**Records from a data source:**

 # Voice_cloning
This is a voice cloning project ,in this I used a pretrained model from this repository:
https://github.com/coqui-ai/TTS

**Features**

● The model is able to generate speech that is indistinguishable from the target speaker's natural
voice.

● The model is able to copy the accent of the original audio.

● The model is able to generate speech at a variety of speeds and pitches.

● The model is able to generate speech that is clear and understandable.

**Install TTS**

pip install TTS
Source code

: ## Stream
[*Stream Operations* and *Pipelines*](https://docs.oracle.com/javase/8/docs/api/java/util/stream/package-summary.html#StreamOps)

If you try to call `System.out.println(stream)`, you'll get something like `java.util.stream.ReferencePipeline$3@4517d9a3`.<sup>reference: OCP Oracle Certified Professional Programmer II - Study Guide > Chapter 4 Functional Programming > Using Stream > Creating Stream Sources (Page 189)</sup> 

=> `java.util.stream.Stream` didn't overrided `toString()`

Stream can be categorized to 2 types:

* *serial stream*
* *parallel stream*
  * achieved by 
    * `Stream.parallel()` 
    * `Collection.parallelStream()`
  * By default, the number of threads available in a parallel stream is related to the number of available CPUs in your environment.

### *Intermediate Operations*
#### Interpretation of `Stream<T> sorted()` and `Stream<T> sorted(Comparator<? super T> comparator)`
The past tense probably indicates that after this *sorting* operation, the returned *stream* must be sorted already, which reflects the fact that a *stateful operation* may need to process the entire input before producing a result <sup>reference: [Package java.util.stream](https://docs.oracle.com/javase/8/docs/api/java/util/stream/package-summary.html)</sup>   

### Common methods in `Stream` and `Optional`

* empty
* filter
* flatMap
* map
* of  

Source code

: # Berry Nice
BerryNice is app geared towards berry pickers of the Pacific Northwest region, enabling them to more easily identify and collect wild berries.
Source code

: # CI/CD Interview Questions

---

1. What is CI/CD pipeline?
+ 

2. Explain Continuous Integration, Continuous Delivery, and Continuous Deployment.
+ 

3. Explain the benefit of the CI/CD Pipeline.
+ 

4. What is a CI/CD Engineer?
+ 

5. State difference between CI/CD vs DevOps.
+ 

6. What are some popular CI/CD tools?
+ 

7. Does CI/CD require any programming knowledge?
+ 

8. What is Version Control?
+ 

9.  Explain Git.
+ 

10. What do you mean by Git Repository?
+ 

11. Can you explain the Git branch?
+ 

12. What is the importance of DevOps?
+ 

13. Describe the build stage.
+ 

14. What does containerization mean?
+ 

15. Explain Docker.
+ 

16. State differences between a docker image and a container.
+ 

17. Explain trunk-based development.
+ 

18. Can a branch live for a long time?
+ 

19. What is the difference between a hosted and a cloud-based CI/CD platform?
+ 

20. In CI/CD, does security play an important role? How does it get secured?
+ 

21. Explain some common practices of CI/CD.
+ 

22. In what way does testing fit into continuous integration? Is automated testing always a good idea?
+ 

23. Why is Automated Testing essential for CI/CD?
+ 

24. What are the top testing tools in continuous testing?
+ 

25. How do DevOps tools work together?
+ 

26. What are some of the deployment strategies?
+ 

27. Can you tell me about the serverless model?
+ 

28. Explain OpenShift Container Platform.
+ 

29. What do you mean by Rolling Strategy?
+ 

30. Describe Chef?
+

**Activity:** In the records above, find the line with "the original audio."; write out exactly that line and each one after it, stopping after the line with "[*Stream Operations* and".

**Result of the exercise:**
● The model is able to copy the accent of the original audio.

● The model is able to generate speech at a variety of speeds and pitches.

● The model is able to generate speech that is clear and understandable.

**Install TTS**

pip install TTS
Source code

: ## Stream
[*Stream Operations* and *Pipelines*](https://docs.oracle.com/javase/8/docs/api/java/util/stream/package-summary.html#StreamOps)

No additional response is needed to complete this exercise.